I’ve recently been trying to explain the life of a developer to my fiance, in particular the recent work we’ve been doing around load testing xDB. She suggested a rather apt metaphor for the problem: tummy pants – you prod and poke one area, then another starts to bulge.
Female fashion aside the metaphor feels rather accurate, especially as you add more components to a system. Lets consider the evolution of Sitecore. Originally you had a relatively simple model: sql servers and web servers. Since the advent of xDB this landscape shifts – you now need to consider things like: mongo, shared/private session, solr, reporting services, aggregation services, the list goes on.
Recently we’ve been through a long phase of load testing – the primary focus: can we get personalized content to the customer quickly and reliably? In short, yes – but it took a lot of test runs to get there! Sitecore have a white paper on load testing they ran, it’s worth having a read: https://doc.sitecore.net/White_papers
The goal:
The client in question has a really good track record of focusing on key parts of the development lifecycle such as load testing – their main sales outlet is the web so keeping online customers happy is rather high on their list of priorities. Based on this we often have a load test phase prior to deploying new applications or even when new features are added to the existing code base.
We had a clear target to achieve based on their existing online profile: 250 transactions per second with average response times sub 2s. There were more non-functional requirements but for the scope of this post they aren’t really important.
The setup:
All the testing was performed against boxes hosted in AWS. The load tests were run via 2 means, custom AWS boxes running jMeter and VS Online Load Tests. We had control over the VS tests, an external company was running the jMeter tests – this allowed us to quickly iterate our approach and finally get sign off once we were happy with our setup.
For AWS box specs have a look at https://aws.amazon.com/ec2/instance-types/. Its worth noting we are looking to trim back the sizes of each – now we’ve achieved the target we can simplify and tune back specs and therefore cost.
- Web boxes: 3 / 5 / 7 web boxes – c4.2xlarge
- Sql boxes: 1 (for core, master, web, session) – c4.2xlarge
- xDB cluster: 3 – i2.xlarge linux
- Mongo configured to use wiredTiger. When mmap1 was used we’d see large numbers of collection locks during test runs.

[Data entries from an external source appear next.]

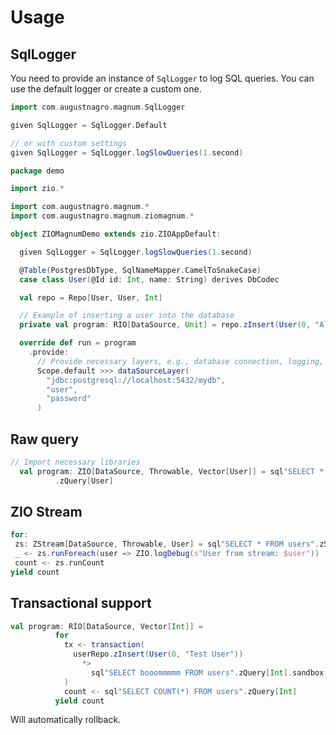 # Usage

## SqlLogger

You need to provide an instance of `SqlLogger` to log SQL queries. You can use the default logger or create a custom one.

```scala sc:nocompile
import com.augustnagro.magnum.SqlLogger

given SqlLogger = SqlLogger.Default

// or with custom settings
given SqlLogger = SqlLogger.logSlowQueries(1.second)
```

```scala sc:nocompile
package demo

import zio.*

import com.augustnagro.magnum.*
import com.augustnagro.magnum.ziomagnum.*

object ZIOMagnumDemo extends zio.ZIOAppDefault:

  given SqlLogger = SqlLogger.logSlowQueries(1.second)

  @Table(PostgresDbType, SqlNameMapper.CamelToSnakeCase)
  case class User(@Id id: Int, name: String) derives DbCodec

  val repo = Repo[User, User, Int]

  // Example of inserting a user into the database
  private val program: RIO[DataSource, Unit] = repo.zInsert(User(0, "Alice"))

  override def run = program
    .provide:
      // Provide necessary layers, e.g., database connection, logging, etc.
      Scope.default >>> dataSourceLayer(
        "jdbc:postgresql://localhost:5432/mydb",
        "user",
        "password"
      )

```


## Raw query

```scala sc:nocompile
// Import necessary libraries
  val program: ZIO[DataSource, Throwable, Vector[User]] = sql"SELECT * FROM users"
          .zQuery[User]
```

## ZIO Stream

```scala sc:nocompile
for:
 zs: ZStream[DataSource, Throwable, User] = sql"SELECT * FROM users".zStream[User]()
 _ <- zs.runForeach(user => ZIO.logDebug(s"User from stream: $user"))
 count <- zs.runCount
yield count
```

## Transactional support

```scala sc:nocompile
val program: RIO[DataSource, Vector[Int]] =
          for
            tx <- transaction(
              userRepo.zInsert(User(0, "Test User"))
                *>
                  sql"SELECT booommmmm FROM users".zQuery[Int].sandbox.ignore
            )
            count <- sql"SELECT COUNT(*) FROM users".zQuery[Int]
          yield count
```

Will automatically rollback.

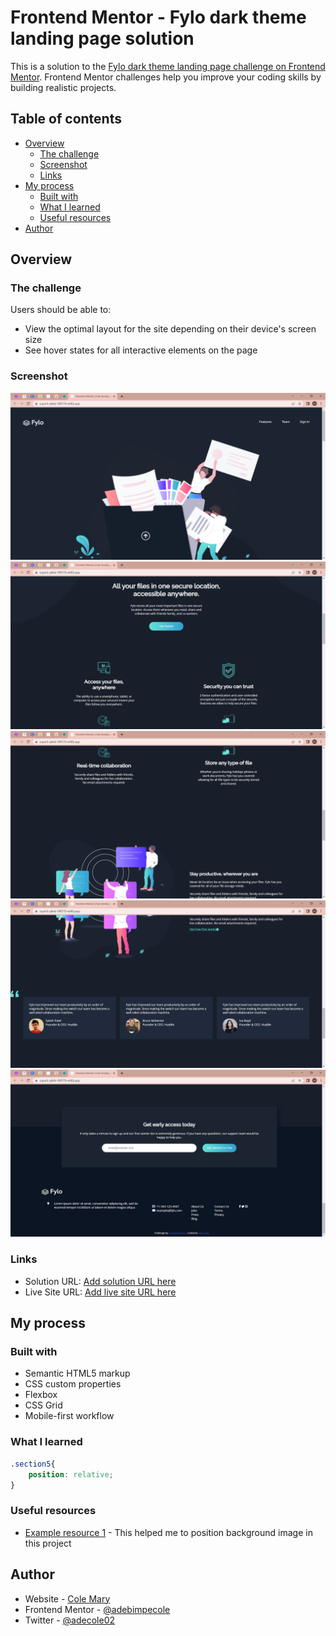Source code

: # Frontend Mentor - Fylo dark theme landing page solution

This is a solution to the [Fylo dark theme landing page challenge on Frontend Mentor](https://www.frontendmentor.io/challenges/fylo-dark-theme-landing-page-5ca5f2d21e82137ec91a50fd). Frontend Mentor challenges help you improve your coding skills by building realistic projects. 

## Table of contents

- [Overview](#overview)
  - [The challenge](#the-challenge)
  - [Screenshot](#screenshot)
  - [Links](#links)
- [My process](#my-process)
  - [Built with](#built-with)
  - [What I learned](#what-i-learned)
  - [Useful resources](#useful-resources)
- [Author](#author)

## Overview

### The challenge

Users should be able to:

- View the optimal layout for the site depending on their device's screen size
- See hover states for all interactive elements on the page

### Screenshot

![](images/screenshot1.png)
![](images/screenshot2.png)
![](images/screenshot3.png)
![](images/screenshot4.png)
![](images/screenshot5.png)

### Links

- Solution URL: [Add solution URL here](https://your-solution-url.com)
- Live Site URL: [Add live site URL here](https://superb-jalebi-09f379.netlify.app/)

## My process

### Built with

- Semantic HTML5 markup
- CSS custom properties
- Flexbox
- CSS Grid
- Mobile-first workflow

### What I learned

```css
.section5{
    position: relative;
}
```

### Useful resources

- [Example resource 1](https://www.w3schools.com/CSSref/pr_background-position.asp) - This helped me to position background image in this project

## Author

- Website - [Cole Mary](https://superb-jalebi-09f379.netlify.app/)
- Frontend Mentor - [@adebimpecole](https://www.frontendmentor.io/profile/adebimpecole)
- Twitter - [@adecole02](https://twitter.com/adecole02)

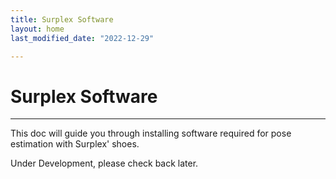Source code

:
 ```yaml
---
title: Surplex Software
layout: home
last_modified_date: "2022-12-29"

---
```

# **Surplex Software**
---

This doc will guide you through installing software required for pose estimation with Surplex' shoes. 


Under Development, please check back later.

[IPv4]: https://support.microsoft.com/en-us/windows/find-your-ip-address-in-windows-f21a9bbc-c582-55cd-35e0-73431160a1b9#Category=Windows_10
[manually]: https://www.tp-link.com/us/support/faq/919/
[firmware]: https://surplex-io.github.io/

- This was all monitored via New Relic via their free 24hr retention account
How did we get on?
Initially pretty badly! We’d see stable response times under light load but as soon as we started to move up the load ramps this would quickly tail off – graphs would look a lot like:
The overall average response times were ok but things really started to tail off towards the end.
Where did we get to?
By the end things were much rosier, we could get a lot more stable response times right through the test ramps. Note the number of requests we managed to handle between the 2 runs:
Now it’s worth noting, we could perform the same test twice and get variations in results. Please don’t use the exact figures as gospel, they are more to indicate the improvements we managed to achieve – avg response times halved! 🙂
Tummy pants?!?!
We ran several iterations of tests against different spec boxes, and combinations of boxes. Quite a common issue we’d find would be you scale up one aspect which then moves the bottleneck elsewhere. More web boxes wouldn’t necessarily buy you better results, bigger mongo boxes (even with promises of vast quantities of iops) may have little marked effect. We prodded one area and the problem appeared to move around.
How did we achieve the improvement?
It took a combination of a few things: some help and guidance from the guys at Sitecore that were involved in the load testing shown in the white paper listed above and some reconfiguration of the setup.
As we tweaked the setup one area that remained unclear was the way the linux boxes were handling each collection. Mongo allows you to create your own collections, in the Sitecore model things like analytics. It also maintains its own collections for things like replication. The wiredTiger storage engine is I/O heavy on the disk as documents are pulled to and from the disk when updates are issued.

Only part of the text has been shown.